Überwachung der Bauausführung

Architektin A wendet sich mit folgender Frage an die Rechtsberatung der Architektenkammer Nordrhein-Westfalen: „Im Rahmen der Leistungsphase 8 kommt es immer wieder zu Unstimmigkeiten mit meinen Bauherren über den Umfang und die Intensität meiner Überwachungstätigkeit. Wie ist die Rechtslage?“

18. Februar 2019von Christiane Terhardt

Der Umfang und die Intensität der Bauüberwachungstätigkeit des Architekten hängen von den Anforderungen der Baumaßnahme und den jeweiligen Umständen ab. Das Oberlandesgericht Düsseldorf hat in einer jüngeren Entscheidung nochmals die Grundsätze zum Umfang und zur Intensität der Bauüberwachung bekräftigt (Urteil vom 19.04.2016, Az.: 21 U 102/15).

In dem vorliegenden Fall hatte die Auftraggeberin gegen den Architekten Ansprüche u. a. wegen fehlerhafter Bauleitung in Bezug auf die Sanierung von Balkonen, insbesondere wegen Mängeln an den Kastenrinnen und den Geländern sowie wegen einer mangelhaften Abdichtung der Balkonböden, geltend gemacht. Landgericht und Oberlandesgericht gaben der Klage statt. Für die Erfüllung der Bauüberwachungspflicht der Leistungsphase 8 ist nach den Ausführungen des Gerichts von folgenden Grundsätzen auszugehen:

1. Im Rahmen seiner Überwachungstätigkeit muss der Architekt nicht ständig auf der Baustelle sein. Auch bei handwerklichen Selbstverständlichkeiten, die für die Funktionalität der Gesamtleistung unter Umständen nicht wichtig sind, schuldet der Bauüberwacher zumindest Stichproben und eine Endkontrolle (vgl. auch OLG Düsseldorf, Urteil vom 06.11.2016, 21 U 156/11). Handwerkliche Selbstverständlichkeiten sind beispielsweise Putz- und Malerarbeiten, das Aufbringen von Estrich oder das Eindecken eines Daches mit Dachpappe (vgl. Werner/Pastor, Der Bauprozess, 2017, Rn 2015).

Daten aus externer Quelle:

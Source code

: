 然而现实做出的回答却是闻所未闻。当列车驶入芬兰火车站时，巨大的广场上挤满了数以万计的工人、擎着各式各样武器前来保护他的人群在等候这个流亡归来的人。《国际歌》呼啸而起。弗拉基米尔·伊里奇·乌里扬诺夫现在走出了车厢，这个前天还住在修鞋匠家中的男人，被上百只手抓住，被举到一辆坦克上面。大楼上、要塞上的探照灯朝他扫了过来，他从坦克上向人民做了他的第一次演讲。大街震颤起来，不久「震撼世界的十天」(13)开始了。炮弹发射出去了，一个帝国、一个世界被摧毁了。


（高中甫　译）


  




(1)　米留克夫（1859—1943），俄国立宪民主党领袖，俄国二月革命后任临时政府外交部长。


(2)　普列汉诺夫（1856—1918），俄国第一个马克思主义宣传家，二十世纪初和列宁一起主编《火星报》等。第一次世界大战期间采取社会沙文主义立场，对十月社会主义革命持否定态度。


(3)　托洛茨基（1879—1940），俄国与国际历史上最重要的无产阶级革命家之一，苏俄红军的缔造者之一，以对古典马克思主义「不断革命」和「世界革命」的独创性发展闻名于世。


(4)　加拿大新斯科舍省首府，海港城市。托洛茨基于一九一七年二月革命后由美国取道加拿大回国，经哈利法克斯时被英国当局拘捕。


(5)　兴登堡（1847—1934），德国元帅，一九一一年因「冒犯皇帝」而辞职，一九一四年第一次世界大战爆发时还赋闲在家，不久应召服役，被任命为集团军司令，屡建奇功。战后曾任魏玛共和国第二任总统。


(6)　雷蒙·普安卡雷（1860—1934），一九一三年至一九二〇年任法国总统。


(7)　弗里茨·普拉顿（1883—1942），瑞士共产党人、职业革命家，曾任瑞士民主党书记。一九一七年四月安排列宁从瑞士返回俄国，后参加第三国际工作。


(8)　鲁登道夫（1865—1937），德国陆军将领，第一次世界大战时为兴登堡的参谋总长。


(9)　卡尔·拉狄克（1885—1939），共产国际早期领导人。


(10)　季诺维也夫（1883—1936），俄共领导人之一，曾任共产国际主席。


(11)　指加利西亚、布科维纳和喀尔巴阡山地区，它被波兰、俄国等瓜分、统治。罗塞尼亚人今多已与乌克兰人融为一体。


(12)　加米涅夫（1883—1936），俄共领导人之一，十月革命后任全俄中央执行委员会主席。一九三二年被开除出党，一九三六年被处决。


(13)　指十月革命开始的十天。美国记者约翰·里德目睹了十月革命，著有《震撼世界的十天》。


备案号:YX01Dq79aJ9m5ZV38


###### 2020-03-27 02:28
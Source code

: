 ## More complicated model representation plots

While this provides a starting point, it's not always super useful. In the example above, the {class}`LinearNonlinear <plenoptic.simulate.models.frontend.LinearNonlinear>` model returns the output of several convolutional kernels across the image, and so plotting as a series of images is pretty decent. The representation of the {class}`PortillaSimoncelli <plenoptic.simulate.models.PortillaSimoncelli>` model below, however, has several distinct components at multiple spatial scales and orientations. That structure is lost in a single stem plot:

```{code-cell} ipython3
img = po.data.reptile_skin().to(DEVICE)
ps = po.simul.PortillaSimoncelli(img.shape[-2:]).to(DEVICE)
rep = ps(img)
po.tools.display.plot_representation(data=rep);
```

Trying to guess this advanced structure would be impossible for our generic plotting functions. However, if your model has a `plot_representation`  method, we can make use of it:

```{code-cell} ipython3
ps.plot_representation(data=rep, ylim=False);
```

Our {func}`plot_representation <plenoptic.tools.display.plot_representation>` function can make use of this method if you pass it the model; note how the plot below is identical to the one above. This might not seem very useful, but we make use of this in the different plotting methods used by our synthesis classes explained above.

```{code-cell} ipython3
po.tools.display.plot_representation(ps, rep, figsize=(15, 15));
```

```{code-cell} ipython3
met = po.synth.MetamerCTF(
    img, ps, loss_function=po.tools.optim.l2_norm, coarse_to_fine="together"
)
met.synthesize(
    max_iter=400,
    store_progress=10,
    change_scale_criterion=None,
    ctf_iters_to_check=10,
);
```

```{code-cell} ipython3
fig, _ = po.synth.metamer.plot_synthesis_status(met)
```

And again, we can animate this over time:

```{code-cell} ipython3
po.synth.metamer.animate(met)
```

2. Des Weiteren muss der Architekt sein Augenmerk im Rahmen der ihm übertragenen Bauleitung/-überwachung insbesondere auf schwierige oder gefahrträchtige Arbeiten, typische Gefahrenquellen und kritische Bauabschnitte richten, wozu Betonierungs- und Bewährungsarbeiten, Ausschachtungs- und Unterfangungsarbeiten sowie vergleichbare Arbeiten gehören. Solche Arbeiten müssen in besonderer, gesteigerter Weise vom Architekten beobachtet und überprüft werden. (vgl. auch BGH, Urteil vom 06.07.2000, VII ZR 82/98).

3. Liegen Mängel des Bauwerks vor, die typischerweise im Hinblick auf Art, Schwere und Erkennbarkeit entdeckt werden mussten, spricht der Anscheinsbeweis für eine Bauaufsichtspflichtverletzung des Architekten. Der Architekt muss den Anscheinsbeweis durch Darlegung
einer hinreichenden Bauaufsicht, die er im Streitfall auch zu beweisen hat, entkräften.

Praxis-Hinweis
Vor allem aus Beweiszwecken ist daher in der bautäglichen Praxis bei der Durchführung der Bauüberwachung dringend anzuraten, ein Bautagebuch zu führen. Das Führen eines Bautagebuches stellt auch bei fehlender Regelung des Leistungsumfanges im Architektenvertrag eine geschuldete Teilleistung dar (KG, Urteil vom 01.12.2017, 21 U 19/12). Das Bautagebuch soll der Dokumentation des Bauablaufs dienen und alle wesentlichen Vorgänge bei der Bauwerkserrichtung aufnehmen, die im Hinblick auf spätere Gewährleistungsprozesse von Bedeutung sein können. Durch das Führen eines Bautagebuches kann sich der Architekt, der von seinem Bauherrn wegen eines Überwachungsverschuldens in Anspruch genommen wird, entlasten.

Abschließend ist darauf hinzuweisen, dass dem Architekten auch bei einer besonders intensiven Bauausführungstätigkeit kein weiteres Honorar als das übliche Honorar für die Leistung Objektüberwachung im Rahmen der Leistungsphase 8 zusteht. Das Honorar der Leistungsphase 8 der HOAI gilt sowohl bei geringer Überwachungstätigkeit als auch bei ungewöhnlich umfangreicher Tätigkeit der Architektin bzw. des Architekten.